Hartz has an international reputation for playing with fire. He’s known as Cincinnati’s pyrotechnic Renaissance man. He’s set fires around the world ... all licensed and controlled in fire sculpture competitons, the most recent in Estonia in January. Hartz became fascinated with fire as a Boy Scout when he learned the hard way...rubbing two sticks together to make fire. Today he’s hot around the world. Google has his story beyond Maudine.

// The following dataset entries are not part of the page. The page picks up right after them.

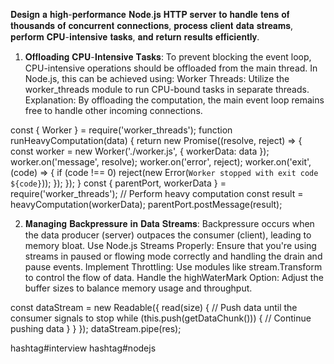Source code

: 𝐃𝐞𝐬𝐢𝐠𝐧 𝐚 𝐡𝐢𝐠𝐡-𝐩𝐞𝐫𝐟𝐨𝐫𝐦𝐚𝐧𝐜𝐞 𝐍𝐨𝐝𝐞.𝐣𝐬 𝐇𝐓𝐓𝐏 𝐬𝐞𝐫𝐯𝐞𝐫 𝐭𝐨 𝐡𝐚𝐧𝐝𝐥𝐞 𝐭𝐞𝐧𝐬 𝐨𝐟 𝐭𝐡𝐨𝐮𝐬𝐚𝐧𝐝𝐬 𝐨𝐟 𝐜𝐨𝐧𝐜𝐮𝐫𝐫𝐞𝐧𝐭 𝐜𝐨𝐧𝐧𝐞𝐜𝐭𝐢𝐨𝐧𝐬, 𝐩𝐫𝐨𝐜𝐞𝐬𝐬 𝐜𝐥𝐢𝐞𝐧𝐭 𝐝𝐚𝐭𝐚 𝐬𝐭𝐫𝐞𝐚𝐦𝐬, 𝐩𝐞𝐫𝐟𝐨𝐫𝐦 𝐂𝐏𝐔-𝐢𝐧𝐭𝐞𝐧𝐬𝐢𝐯𝐞 𝐭𝐚𝐬𝐤𝐬, 𝐚𝐧𝐝 𝐫𝐞𝐭𝐮𝐫𝐧 𝐫𝐞𝐬𝐮𝐥𝐭𝐬 𝐞𝐟𝐟𝐢𝐜𝐢𝐞𝐧𝐭𝐥𝐲.

1. 𝐎𝐟𝐟𝐥𝐨𝐚𝐝𝐢𝐧𝐠 𝐂𝐏𝐔-𝐈𝐧𝐭𝐞𝐧𝐬𝐢𝐯𝐞 𝐓𝐚𝐬𝐤𝐬:
   To prevent blocking the event loop, CPU-intensive operations should be offloaded from the main thread. In Node.js, this can be achieved using:
   Worker Threads: Utilize the worker_threads module to run CPU-bound tasks in separate threads.
   Explanation: By offloading the computation, the main event loop remains free to handle other incoming connections.

const { Worker } = require('worker_threads');
function runHeavyComputation(data) {
return new Promise((resolve, reject) => {
const worker = new Worker('./worker.js', { workerData: data });
worker.on('message', resolve);
worker.on('error', reject);
worker.on('exit', (code) => {
if (code !== 0) reject(new Error(`Worker stopped with exit code ${code}`));
});
});
}
const { parentPort, workerData } = require('worker_threads');
// Perform heavy computation
const result = heavyComputation(workerData);
parentPort.postMessage(result);

2. 𝐌𝐚𝐧𝐚𝐠𝐢𝐧𝐠 𝐁𝐚𝐜𝐤𝐩𝐫𝐞𝐬𝐬𝐮𝐫𝐞 𝐢𝐧 𝐃𝐚𝐭𝐚 𝐒𝐭𝐫𝐞𝐚𝐦𝐬:
   Backpressure occurs when the data producer (server) outpaces the consumer (client), leading to memory bloat.
   Use Node.js Streams Properly: Ensure that you're using streams in paused or flowing mode correctly and handling the drain and pause events.
   Implement Throttling: Use modules like stream.Transform to control the flow of data.
   Handle the highWaterMark Option: Adjust the buffer sizes to balance memory usage and throughput.

const dataStream = new Readable({
read(size) {
// Push data until the consumer signals to stop
while (this.push(getDataChunk())) {
// Continue pushing data
}
}
});
dataStream.pipe(res);

hashtag#interview hashtag#nodejs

Seattle’s Food Focal Point: All visitors to this wonderful town make a first visit to Pike Place … probably the most appealing place to stroll and savor in the nation. More than half a hundred food choices on any given day. First they rub the nose of the brass pig at the entrance. Second, they pause to watch the flying fish ... memorialized here by a Columbus native, David Hartz, on a popular post card. Columbus lost its chance to play up food when the Borden powers ignored the potential of having a brass milk cow named Elsie posted in the northeast corner of Broad and North Third streets. Borden was interested, but departed the milk business before locking down at that address. In lieu of Elsie, a trademark departed, praise Maudine Ormsby.